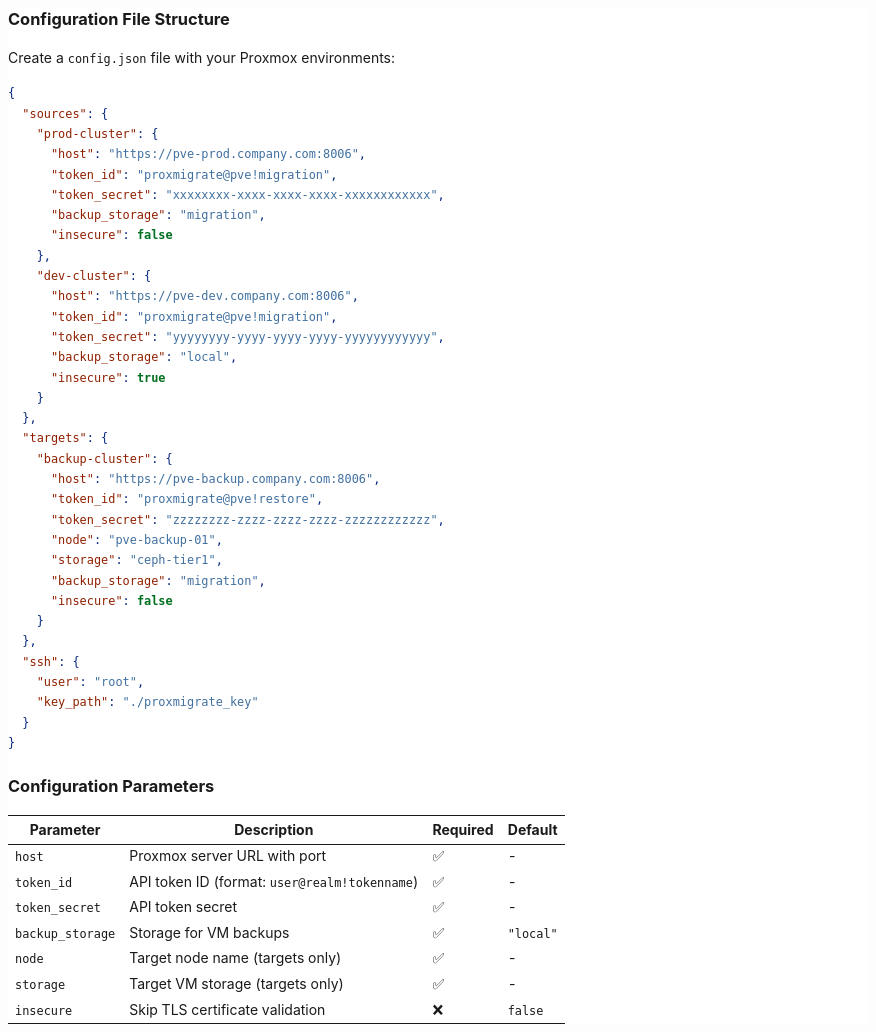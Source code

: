 ### Configuration File Structure

Create a `config.json` file with your Proxmox environments:

```json
{
  "sources": {
    "prod-cluster": {
      "host": "https://pve-prod.company.com:8006",
      "token_id": "proxmigrate@pve!migration",
      "token_secret": "xxxxxxxx-xxxx-xxxx-xxxx-xxxxxxxxxxxx",
      "backup_storage": "migration",
      "insecure": false
    },
    "dev-cluster": {
      "host": "https://pve-dev.company.com:8006",
      "token_id": "proxmigrate@pve!migration",
      "token_secret": "yyyyyyyy-yyyy-yyyy-yyyy-yyyyyyyyyyyy",
      "backup_storage": "local",
      "insecure": true
    }
  },
  "targets": {
    "backup-cluster": {
      "host": "https://pve-backup.company.com:8006",
      "token_id": "proxmigrate@pve!restore",
      "token_secret": "zzzzzzzz-zzzz-zzzz-zzzz-zzzzzzzzzzzz",
      "node": "pve-backup-01",
      "storage": "ceph-tier1",
      "backup_storage": "migration",
      "insecure": false
    }
  },
  "ssh": {
    "user": "root",
    "key_path": "./proxmigrate_key"
  }
}
```

### Configuration Parameters

| Parameter | Description | Required | Default |
|-----------|-------------|----------|----------|
| `host` | Proxmox server URL with port | ✅ | - |
| `token_id` | API token ID (format: `user@realm!tokenname`) | ✅ | - |
| `token_secret` | API token secret | ✅ | - |
| `backup_storage` | Storage for VM backups | ✅ | `"local"` |
| `node` | Target node name (targets only) | ✅ | - |
| `storage` | Target VM storage (targets only) | ✅ | - |
| `insecure` | Skip TLS certificate validation | ❌ | `false` |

§ **What is being asked**
The copy must match every line of the data exactly and contain no pictures.

§ **Output below**
Source code

: ### Configuration File Structure

Create a `config.json` file with your Proxmox environments:

```json
{
  "sources": {
    "prod-cluster": {
      "host": "https://pve-prod.company.com:8006",
      "token_id": "proxmigrate@pve!migration",
      "token_secret": "xxxxxxxx-xxxx-xxxx-xxxx-xxxxxxxxxxxx",
      "backup_storage": "migration",
      "insecure": false
    },
    "dev-cluster": {
      "host": "https://pve-dev.company.com:8006",
      "token_id": "proxmigrate@pve!migration",
      "token_secret": "yyyyyyyy-yyyy-yyyy-yyyy-yyyyyyyyyyyy",
      "backup_storage": "local",
      "insecure": true
    }
  },
  "targets": {
    "backup-cluster": {
      "host": "https://pve-backup.company.com:8006",
      "token_id": "proxmigrate@pve!restore",
      "token_secret": "zzzzzzzz-zzzz-zzzz-zzzz-zzzzzzzzzzzz",
      "node": "pve-backup-01",
      "storage": "ceph-tier1",
      "backup_storage": "migration",
      "insecure": false
    }
  },
  "ssh": {
    "user": "root",
    "key_path": "./proxmigrate_key"
  }
}
```

### Configuration Parameters

| Parameter | Description | Required | Default |
|-----------|-------------|----------|----------|
| `host` | Proxmox server URL with port | ✅ | - |
| `token_id` | API token ID (format: `user@realm!tokenname`) | ✅ | - |
| `token_secret` | API token secret | ✅ | - |
| `backup_storage` | Storage for VM backups | ✅ | `"local"` |
| `node` | Target node name (targets only) | ✅ | - |
| `storage` | Target VM storage (targets only) | ✅ | - |
| `insecure` | Skip TLS certificate validation | ❌ | `false` |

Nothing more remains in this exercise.